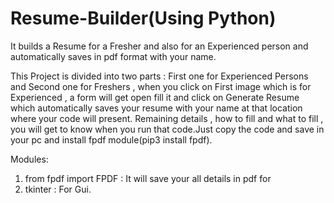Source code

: # Resume-Builder(Using Python)
It builds a Resume for a Fresher and also for an Experienced person and automatically saves in pdf format with your name.

This Project is divided into two parts :
                          First one for Experienced Persons  and Second one for Freshers , when you click on First image which is for Experienced , a form will get open fill it and click on Generate Resume which automatically saves your resume with your name at that location where your code will present.
Remaining details ,  how to fill and what to fill , you will get to know when you run that code.Just copy the code and save in your pc and install fpdf module(pip3 install fpdf).
                          
                          
Modules:
1) from fpdf import FPDF : It will save your all details in pdf for
2) tkinter               :  For Gui.


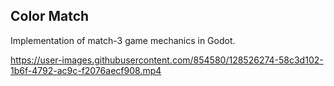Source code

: ## Color Match

Implementation of match-3 game mechanics in Godot.

https://user-images.githubusercontent.com/854580/128526274-58c3d102-1b6f-4792-ac9c-f2076aecf908.mp4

Exercise brief →
Starting at the line with "This Project is" and ending at the line with "First one for", print each line of the listing above exactly, with no other lines.

Answer to this task →
This Project is divided into two parts :
                          First one for Experienced Persons  and Second one for Freshers , when you click on First image which is for Experienced , a form will get open fill it and click on Generate Resume which automatically saves your resume with your name at that location where your code will present.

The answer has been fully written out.